### [WHAT YOU HAVE TO DO]
From the entries below, extract every line that includes the word "equation".

### [Stored data]
----

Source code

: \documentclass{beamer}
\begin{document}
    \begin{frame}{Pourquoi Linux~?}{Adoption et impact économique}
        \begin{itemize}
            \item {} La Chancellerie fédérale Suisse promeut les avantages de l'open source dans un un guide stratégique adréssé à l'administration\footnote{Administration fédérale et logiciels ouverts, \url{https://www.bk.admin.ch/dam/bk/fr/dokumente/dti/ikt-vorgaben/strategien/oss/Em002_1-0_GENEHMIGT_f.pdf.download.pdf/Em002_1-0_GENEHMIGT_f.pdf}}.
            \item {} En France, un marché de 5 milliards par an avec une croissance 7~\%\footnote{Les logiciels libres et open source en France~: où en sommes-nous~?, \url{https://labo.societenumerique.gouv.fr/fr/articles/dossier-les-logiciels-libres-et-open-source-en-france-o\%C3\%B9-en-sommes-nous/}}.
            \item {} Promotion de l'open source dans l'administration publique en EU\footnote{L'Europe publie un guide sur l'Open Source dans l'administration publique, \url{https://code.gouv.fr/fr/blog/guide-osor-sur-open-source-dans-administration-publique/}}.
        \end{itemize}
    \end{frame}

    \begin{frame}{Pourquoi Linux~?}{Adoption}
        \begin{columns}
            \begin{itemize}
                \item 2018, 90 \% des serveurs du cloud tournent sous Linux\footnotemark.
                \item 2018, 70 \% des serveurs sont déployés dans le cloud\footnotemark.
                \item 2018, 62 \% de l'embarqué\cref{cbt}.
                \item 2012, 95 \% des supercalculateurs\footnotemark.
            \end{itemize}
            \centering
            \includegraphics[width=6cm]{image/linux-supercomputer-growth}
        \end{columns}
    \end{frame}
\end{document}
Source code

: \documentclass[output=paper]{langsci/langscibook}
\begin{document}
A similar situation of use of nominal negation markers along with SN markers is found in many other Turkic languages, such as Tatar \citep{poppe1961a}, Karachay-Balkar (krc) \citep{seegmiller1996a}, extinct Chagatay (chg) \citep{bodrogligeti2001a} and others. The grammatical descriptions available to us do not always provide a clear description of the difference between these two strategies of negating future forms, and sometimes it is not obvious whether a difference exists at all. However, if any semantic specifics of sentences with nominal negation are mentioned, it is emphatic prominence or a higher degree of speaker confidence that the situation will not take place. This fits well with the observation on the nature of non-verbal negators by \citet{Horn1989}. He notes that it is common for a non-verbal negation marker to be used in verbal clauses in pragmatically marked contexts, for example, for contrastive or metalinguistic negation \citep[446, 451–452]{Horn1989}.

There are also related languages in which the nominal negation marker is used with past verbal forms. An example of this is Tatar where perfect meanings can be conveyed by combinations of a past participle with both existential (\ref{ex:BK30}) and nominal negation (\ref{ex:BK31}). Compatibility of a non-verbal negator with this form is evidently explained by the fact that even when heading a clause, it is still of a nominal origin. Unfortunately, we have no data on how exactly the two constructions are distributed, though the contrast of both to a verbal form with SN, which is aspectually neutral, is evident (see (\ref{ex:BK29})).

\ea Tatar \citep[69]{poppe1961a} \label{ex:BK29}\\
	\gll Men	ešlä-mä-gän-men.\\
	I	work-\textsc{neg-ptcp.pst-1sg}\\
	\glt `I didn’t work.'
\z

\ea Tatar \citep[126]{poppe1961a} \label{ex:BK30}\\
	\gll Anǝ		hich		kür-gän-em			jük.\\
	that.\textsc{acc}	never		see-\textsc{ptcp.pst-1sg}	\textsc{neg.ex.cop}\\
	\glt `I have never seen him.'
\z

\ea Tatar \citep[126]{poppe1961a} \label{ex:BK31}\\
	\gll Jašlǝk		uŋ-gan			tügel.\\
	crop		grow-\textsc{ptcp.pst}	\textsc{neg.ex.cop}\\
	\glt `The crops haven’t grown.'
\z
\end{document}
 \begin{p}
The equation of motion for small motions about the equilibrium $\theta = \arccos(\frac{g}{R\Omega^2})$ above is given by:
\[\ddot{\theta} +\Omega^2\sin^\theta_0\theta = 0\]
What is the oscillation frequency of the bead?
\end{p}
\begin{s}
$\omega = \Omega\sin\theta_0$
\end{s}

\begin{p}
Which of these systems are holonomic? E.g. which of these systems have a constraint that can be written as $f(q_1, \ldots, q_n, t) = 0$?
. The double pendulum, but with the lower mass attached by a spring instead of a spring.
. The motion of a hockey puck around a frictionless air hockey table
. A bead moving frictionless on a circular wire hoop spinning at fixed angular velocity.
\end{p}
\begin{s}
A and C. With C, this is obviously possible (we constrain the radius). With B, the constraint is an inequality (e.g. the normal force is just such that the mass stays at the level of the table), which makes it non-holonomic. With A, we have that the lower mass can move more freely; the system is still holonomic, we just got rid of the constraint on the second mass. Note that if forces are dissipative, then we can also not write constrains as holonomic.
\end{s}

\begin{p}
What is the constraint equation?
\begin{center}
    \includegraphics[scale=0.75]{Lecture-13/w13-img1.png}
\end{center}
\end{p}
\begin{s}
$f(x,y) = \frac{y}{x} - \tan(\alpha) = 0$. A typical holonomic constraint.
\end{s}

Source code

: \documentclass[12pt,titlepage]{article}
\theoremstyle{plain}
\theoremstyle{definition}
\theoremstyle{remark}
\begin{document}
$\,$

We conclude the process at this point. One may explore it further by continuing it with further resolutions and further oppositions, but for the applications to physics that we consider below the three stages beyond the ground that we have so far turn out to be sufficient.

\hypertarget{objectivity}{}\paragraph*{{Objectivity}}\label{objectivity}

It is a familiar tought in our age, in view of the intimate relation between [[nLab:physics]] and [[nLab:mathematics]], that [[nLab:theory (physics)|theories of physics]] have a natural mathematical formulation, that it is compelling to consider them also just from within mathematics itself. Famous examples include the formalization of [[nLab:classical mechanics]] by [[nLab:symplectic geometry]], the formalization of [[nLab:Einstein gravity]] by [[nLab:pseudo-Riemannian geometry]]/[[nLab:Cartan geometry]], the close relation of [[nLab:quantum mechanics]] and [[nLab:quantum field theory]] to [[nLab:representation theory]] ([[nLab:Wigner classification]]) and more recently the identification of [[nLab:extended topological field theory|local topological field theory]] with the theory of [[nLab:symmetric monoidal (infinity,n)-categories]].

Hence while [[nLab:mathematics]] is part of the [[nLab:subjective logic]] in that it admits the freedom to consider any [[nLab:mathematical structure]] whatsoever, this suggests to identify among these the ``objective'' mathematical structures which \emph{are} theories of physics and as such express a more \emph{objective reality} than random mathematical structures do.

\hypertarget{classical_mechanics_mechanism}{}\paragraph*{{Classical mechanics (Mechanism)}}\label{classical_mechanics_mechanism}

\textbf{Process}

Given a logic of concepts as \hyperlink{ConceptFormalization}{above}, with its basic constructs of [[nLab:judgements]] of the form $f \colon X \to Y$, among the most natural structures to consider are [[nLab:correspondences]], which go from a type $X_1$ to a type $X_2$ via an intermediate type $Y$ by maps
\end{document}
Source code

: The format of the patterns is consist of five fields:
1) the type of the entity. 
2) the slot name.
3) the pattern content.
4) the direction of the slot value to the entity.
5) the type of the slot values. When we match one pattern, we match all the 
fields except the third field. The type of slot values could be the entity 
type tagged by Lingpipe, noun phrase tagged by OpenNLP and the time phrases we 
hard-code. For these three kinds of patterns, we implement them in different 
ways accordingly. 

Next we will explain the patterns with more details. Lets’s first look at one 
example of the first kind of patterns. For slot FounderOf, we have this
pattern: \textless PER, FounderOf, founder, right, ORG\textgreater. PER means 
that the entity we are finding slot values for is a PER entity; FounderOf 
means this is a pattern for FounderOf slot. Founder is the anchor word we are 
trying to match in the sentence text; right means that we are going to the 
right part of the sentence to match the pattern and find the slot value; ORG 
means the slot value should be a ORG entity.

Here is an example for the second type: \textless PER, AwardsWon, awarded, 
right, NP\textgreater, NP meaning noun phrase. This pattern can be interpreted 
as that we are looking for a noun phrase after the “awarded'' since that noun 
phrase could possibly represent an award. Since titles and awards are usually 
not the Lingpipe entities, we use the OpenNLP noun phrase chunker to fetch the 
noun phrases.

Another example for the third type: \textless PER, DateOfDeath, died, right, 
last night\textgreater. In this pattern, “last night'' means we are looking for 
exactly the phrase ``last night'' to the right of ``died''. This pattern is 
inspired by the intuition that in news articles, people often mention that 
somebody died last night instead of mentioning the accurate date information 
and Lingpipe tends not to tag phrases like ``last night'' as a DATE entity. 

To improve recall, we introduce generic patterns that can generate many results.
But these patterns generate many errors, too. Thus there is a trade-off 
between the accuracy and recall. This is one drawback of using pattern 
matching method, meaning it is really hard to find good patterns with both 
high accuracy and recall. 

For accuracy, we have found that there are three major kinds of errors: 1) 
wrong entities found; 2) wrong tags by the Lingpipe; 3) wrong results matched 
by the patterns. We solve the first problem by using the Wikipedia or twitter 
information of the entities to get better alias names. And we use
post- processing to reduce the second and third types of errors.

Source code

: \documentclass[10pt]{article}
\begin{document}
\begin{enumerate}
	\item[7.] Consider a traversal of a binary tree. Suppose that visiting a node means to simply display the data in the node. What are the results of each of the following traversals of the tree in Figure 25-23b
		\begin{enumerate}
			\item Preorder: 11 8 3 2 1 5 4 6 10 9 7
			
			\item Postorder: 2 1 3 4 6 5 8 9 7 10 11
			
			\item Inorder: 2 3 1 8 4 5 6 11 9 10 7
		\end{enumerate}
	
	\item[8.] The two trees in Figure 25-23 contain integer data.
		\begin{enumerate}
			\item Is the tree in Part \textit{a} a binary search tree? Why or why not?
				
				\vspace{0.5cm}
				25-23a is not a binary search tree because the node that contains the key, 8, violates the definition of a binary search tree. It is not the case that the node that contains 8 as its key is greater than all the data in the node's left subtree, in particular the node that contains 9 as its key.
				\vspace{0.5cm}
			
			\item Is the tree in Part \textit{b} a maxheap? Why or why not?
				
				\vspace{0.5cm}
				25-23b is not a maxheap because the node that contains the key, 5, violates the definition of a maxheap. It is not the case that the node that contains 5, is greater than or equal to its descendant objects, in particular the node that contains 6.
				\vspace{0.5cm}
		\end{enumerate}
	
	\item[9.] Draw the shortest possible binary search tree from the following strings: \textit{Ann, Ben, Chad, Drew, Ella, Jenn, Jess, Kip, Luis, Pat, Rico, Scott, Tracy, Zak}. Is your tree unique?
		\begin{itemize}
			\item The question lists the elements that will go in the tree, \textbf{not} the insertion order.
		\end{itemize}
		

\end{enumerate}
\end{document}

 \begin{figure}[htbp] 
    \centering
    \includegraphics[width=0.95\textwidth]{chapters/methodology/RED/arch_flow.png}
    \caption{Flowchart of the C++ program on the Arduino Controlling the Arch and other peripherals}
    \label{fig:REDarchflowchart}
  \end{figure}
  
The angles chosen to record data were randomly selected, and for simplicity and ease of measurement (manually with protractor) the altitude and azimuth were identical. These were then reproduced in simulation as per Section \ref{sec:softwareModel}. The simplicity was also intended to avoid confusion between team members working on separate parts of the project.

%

----

### [SOLUTION]
The equation of motion for small motions about the equilibrium $\theta = \arccos(\frac{g}{R\Omega^2})$ above is given by:
What is the constraint equation?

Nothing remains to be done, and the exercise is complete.